A steady stream of mourners on Saturday visited the scene of former Japanese Prime Minister Shinzo Abe's assassination in the western city of Nara, an unusual act of political violence that has shocked the nation.
Japan's longest-serving modern leader was gunned down while making a campaign speech on Friday morning by a 41-year-old man, in a deed decried by the political establishment as an attack on democracy itself.
"I'm just shocked that this kind of thing happened in Nara," Natsumi Niwa, a 50-year-old housewife, said after offering flowers with her 10-year-old son near the scene of the killing at a downtown train station.
Abe, a conservative and architect of the "Abenomics" policies aimed at reflating the Japanese economy, inspired the name of her son, Masakuni, with his rallying cry of Japan as a "beautiful nation", Niwa said. "Kuni" means nation in Japanese.

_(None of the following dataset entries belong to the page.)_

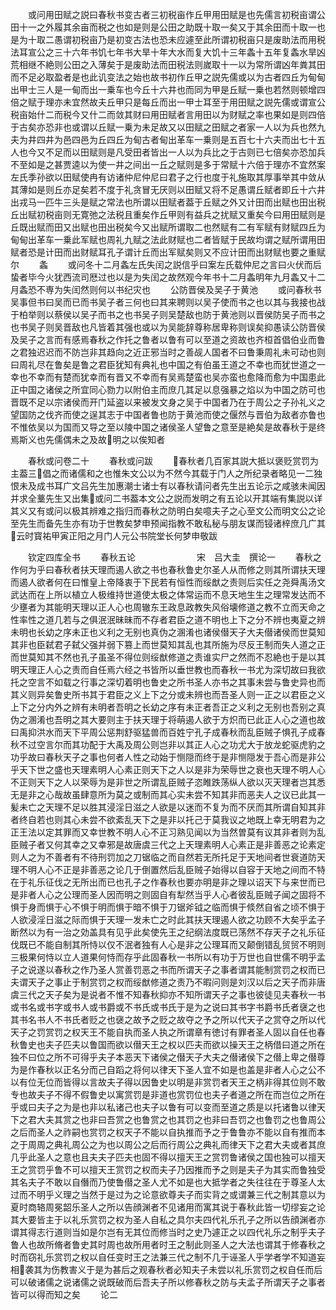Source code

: <!-- { "loadSidebar": true } -->
　　或问用田赋之説曰春秋书变古者三初税亩作丘甲用田赋是也先儒言初税亩谓公田十一之外履其余亩而税之也如是则是公田之助既十取一矣又于其余田而十取一也是为十取二愚谓初税亩乃是初变古法也恐未应遽至此所谓初税亩只是废助法而用税法耳宣公之三十六年书饥七年书大旱十年大水而复大饥十三年螽十五年复螽水旱凶荒相继不絶则公田之入薄矣于是废助法而田税法则嵗取十一以为常所谓凶年粪其田而不足必取盈者是也此讥变法之始也故书初作丘甲之説先儒或以为古者四丘为甸甸出甲士三人是一甸而出一乗车也今丘十六井也而同为甲是丘赋一乗也若然则顿增四倍之赋于理亦未宜然故夫丘甲只是每丘而出一甲士耳至于用田赋之説先儒或谓宣公税亩始什二而税今又什二而敛其财曰用田赋者言用田以为财赋之率也果如是则四倍于古矣亦恐非也或谓以丘赋一乗为未足故又以田赋之田赋之者家一人以为兵也然九夫为井四井为邑四邑为丘四丘为甸古者甸出革车一乗则是五百七十六夫而出七十五人也今又不足而以田赋则是凡受田者皆出一人以为兵比之于古则已七倍矣亦恐加兵不至如是之甚贾逵以为使一井之间出一丘之赋则是多于常赋十六倍于理亦不宜然案左氏季孙欲以田赋使冉有访诸仲尼仲尼曰君子之行也度于礼施取其厚事举其中敛从其薄如是则丘亦足矣若不度于礼贪冒无厌则以田赋又将不足愚谓丘赋者即丘十六井出戎马一匹牛三头是赋之常法也所谓以田赋者葢于丘赋之外又计田而出赋也田出税丘出赋初税亩则无寛弛之法税且重矣作丘甲则有益兵之扰赋又重矣今曰用田赋则是丘既出赋而田又出赋也田出税矣今又出赋所谓取二也然赋有二有军赋有财赋四丘为甸甸出革车一乗此军赋也周礼九赋之法此财赋也二者皆赋于民故均谓之赋所谓用田赋者恐是计田而出财赋耳孔子谓计丘而出军赋矣则又不应计田而出财赋也要之重赋尔
　　螽
　　或问冬十二月螽左氏失闰之説信乎曰案左氏载仲尼之言曰火伏而后蛰者毕今火犹西流司厯过也以是为失闰之故然观今年书十二月螽明年九月螽又十二月螽恐不専为失闰然则何以书纪灾也
　　公防晋侯及吴子于黄池
　　或问春秋书吴事但书曰吴而已而书吴子者三何也曰其来聘则以吴子使而书之也以其与我接也战于柏举则以蔡侯以吴子而书之也书吴子则吴楚敌也防于黄池则以晋侯防吴子而书之也书吴子则吴晋敌也凡皆着其强也或以为吴能辞尊称居卑称则误矣抑愚读公防晋侯及吴子之言而有感焉春秋之作托之鲁者以鲁有可以至道之资故也齐桓首倡伯业而鲁之君独迟迟而不防岂非其趋向之近正邪当时之善觇人国者不曰鲁秉周礼未可动也则曰周礼尽在鲁矣是鲁之君臣犹知有典礼也中国之有伯虽王道之不幸也而犹世道之一幸也不幸而有楚而犹幸而有晋又不幸而有吴焉楚蛮也吴亦蛮也愈降而愈为中国患此正中国之诸侯之所宜同心勠力以附伯主而庶几其足以息强暴之焰以为中国之防可也晋既不足以宗诸侯而开门延盗以来被发文身之吴于中国者乃在于周公之子孙礼义之望国防之伐齐而使之逞其志于中国者鲁也防于黄池而使之偃然与晋伯为敌者亦鲁也不惟依吴以为国而又导之至以陵中国之诸侯圣人望鲁之意至是絶矣是故春秋于是终焉斯义也先儒偶未之及故明之以俟知者









　　春秋或问卷二十
　　春秋或问跋
　　春秋者几百家其説大抵以褒贬赏罚为主葢三倡之而诸儒和之也惟朱文公以为不然今其载于门人之所纪录者略见一二独恨未及成书耳广文吕先生加惠潮士诸士有以春秋请问者先生出五论示之咸骇未闻因并求全藳先生又出集或问二书葢本文公之説而发明之有五论以开其端有集説以详其义又有或问以极其辨难之指归而春秋之防明白矣噫夫子之心至文公而明文公之论至先生而备先生亦有功于世教矣梦申预闻指教不敢私秘与朋友谋而锓诸梓庶几广其云时寳祐甲寅正阳之月门人元公书院堂长何梦申敬跋




　　钦定四库全书
　　春秋五论　　　　　　　宋　吕大圭　撰论一
　　春秋之作何为乎曰春秋者扶天理而遏人欲之书也春秋鲁史尔圣人从而修之则其所谓扶天理而遏人欲者何在曰惟皇上帝降衷于下民若有恒性而绥猷之责则后实任之尧舜禹汤文武达而在上所以植立人极维持世道使太极之体常运而不息天地生生之理常发达而不少壅者为其能明天理以正人心也周辙东王政息政教失风俗壊修道之教不立而天命之性率性之道几若与之俱泯泯昧昧而不存者君臣之道不明也上下之分不辨也夷夏之辨未明也长幼之序未正也义利之无别也真伪之溷淆也诸侯僣天子大夫僣诸侯而世莫知其非也臣弑君子弑父强并弱下篡上而世莫知其乱也其所施为尽反王制而失人道之正而世莫知其不然也孔子虽圣不得位则绥猷修道之责谁实尸之然而不忍絶也于是以其明天理正人心之责而自任焉六经之书皆所以垂世教也而春秋一书尤为深切故曰我欲托之空言不如载之行事之深切着明也鲁史之所书圣人亦书之其事未尝与鲁史异也而其义则异矣鲁史所书其于君臣之义上下之分或未辨也而吾圣人则一正之以君臣之义上下之分内外之辨有未明者吾明之长幼之序有未正者吾正之义利之无别也吾别之真伪之溷淆也吾明之其大要则主于扶天理于将萌遏人欲于方炽而已此正人心之道也故曰禹抑洪水而天下平周公惩荆舒驱猛兽而百姓宁孔子成春秋而乱臣贼子惧孔子成春秋不过空言尔而其功配于大禹及周公则岂非以其正人心之功尤大于放龙蛇驱虎豹之功乎故曰春秋天子之事也何者人性之动始于恻隠而终于是非恻隠发于吾心而是非公乎天下世之盛也天理素明人心素正则天下之人以是非为荣辱世之衰也天理不明人心不正则天下之人以荣辱为是非世之所谓乱臣贼子恣睢跌荡纵人欲以灭天理者岂其悉无是非之心哉故虽肆意所为莫之或制而其心实未尝不知其非而恶夫人之议已此其一髪未亡之天理不足以胜其浸淫日滋之人欲是以迷而不复为而不厌而其所谓自知其非者终自若也则其心未尝不欲紊乱天下之是非以托己于莫我议之地既上幸无明君为之正王法以定其罪而又幸世教不明人心不正习熟见闻以为当然曽莫有议其非者则为乱臣贼子者又何其幸之又幸邪是故唐虞三代之上天理素明人心素正是非善恶之论素定则人之为不善者有不待刑罚加之刀锯临之而自然若无所托足于天地间者世衰道防天理不明人心不正是非善恶之论几于倒置然后乱臣贼子始得以自容于天地之间而不特在于礼乐征伐之无所出而已也孔子之作春秋也要亦明是非之理以诏天下与来世而已是非者人心之公理而圣人因而明之则固自有犁然当乎人心者彼乱臣贼子闻之固将不惧于身而惧于心不惧于明而惧于暗不惧于刀锯斧钺之临而惧于倐然自省之顷不惧于人欲浸淫日滋之际而惧于天理一发未亡之时此其扶天理遏人欲之功顾不大矣乎孟子断然以为有一治之効盖具有见乎此矣使先王之纪纲法度既已荡然不存天子之礼乐征伐既已不能自制其所恃以仅不泯者独有人心是非之公理耳而又颠倒错乱贸贸不明则三极果何恃以立人道果何恃而存乎此固春秋一书所以有功于万世也自世儒不明乎孟子之说遂以春秋之作乃圣人赏善罚恶之书而所谓天子之事者谓其能制赏罚之权而已夫谓天子之事止于制赏罚之权而绥猷修道之责乃不暇问则是刘汉以后之天子而非唐虞三代之天子矣为是说者不惟不知春秋抑亦不知所谓天子之事也彼徒见夫春秋一书或书名或书字或书人或书爵或不书氏或书氏于是为之说曰其书字书爵书氏者襃之也其书名书人不书氏者贬之也襃之故予之贬之故夺之予之所以代天子之赏夺之所以代天子之罚赏罚之权天王不能自执而圣人执之所谓章有徳讨有罪者圣人固以自任也春秋鲁史也夫子匹夫以鲁国而欲以僣天王之权以匹夫而欲以操天王之柄借曰道之所在独不曰位之所不可得乎夫子本恶天下诸侯之僣天子大夫之僣诸侯下之僣上卑之僣尊为是作春秋以正名分而己自蹈之将何以律天下圣人宜不如是也盖是非者人心之公不以有位无位而皆得以言故夫子得以因鲁史以明是非赏罚者天王之柄非得其位则不敢专也故夫子不得不假鲁史以寓赏罚是非道也赏罚位也夫子者道之所在而岂位之所在乎或曰夫子之为是也非以私诸己也夫子以鲁有可以变而至道之质是以托诸鲁以律天下之君大夫其赏之也非曰吾赏之也鲁赏之也其罚之也非曰吾罚之也鲁罚之也鲁周公之后而圣人之祚嗣也赏罚之权天子不能以自执推而予之于鲁鲁亦不能以自有推而本之于周周之典礼周公之为也以周公之后而行周公之典礼而律天下之君大夫或者其庶几乎此圣人之意也且夫夫子匹夫也固不得以擅天王之赏罚鲁诸侯之国也独可以擅天王之赏罚乎鲁不可以擅天王赏罚之权而夫子乃因推而予之则是夫子为其实而鲁独受其名夫子不敢以自僭而乃使鲁僣之圣人尤不如是也大抵学者之失往往在于尊圣人太过而不明乎义理之当然于是过为之论意欲尊夫子而实背之或谓兼三代之制其意以为夏时商辂周冕韶乐圣人之所以告顔渊者不见诸用而寓其说于春秋此皆一切缪妄之论其大要皆主于以礼乐赏罚之权为圣人自私之具尔夫四代礼乐孔子之所以告顔渊者亦谓其得志行道则当如是尔岂有无其位而修当时之史乃遽正之以四代礼乐之制乎夫子鲁人也故所脩者鲁史其时周也故所用者时王之制此则圣人之大法也谓其于修春秋之时而窃礼乐赏罚之权以自任变时王之法兼三代之制不几于诬圣人乎学者学不知道妄相袭其为伤教害义于是为甚后之观春秋者必知夫子未尝以礼乐赏罚之权自任而后可以破诸儒之说诸儒之说既破而后吾夫子所以修春秋之防与夫孟子所谓天子之事者皆可以得而知之矣
　　论二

Over 100 people were queuing to lay flowers at midday at a table featuring a photo of Abe giving a speech, with more arriving. Local officials were moving some of the offerings to create space.
A night vigil will be held on Monday, with Abe's funeral to take place on Tuesday, attended by close friends, Japanese media said. There was no immediate word on any public memorial service.
Police are scrambling to establish details of the motive and method of Abe's killer.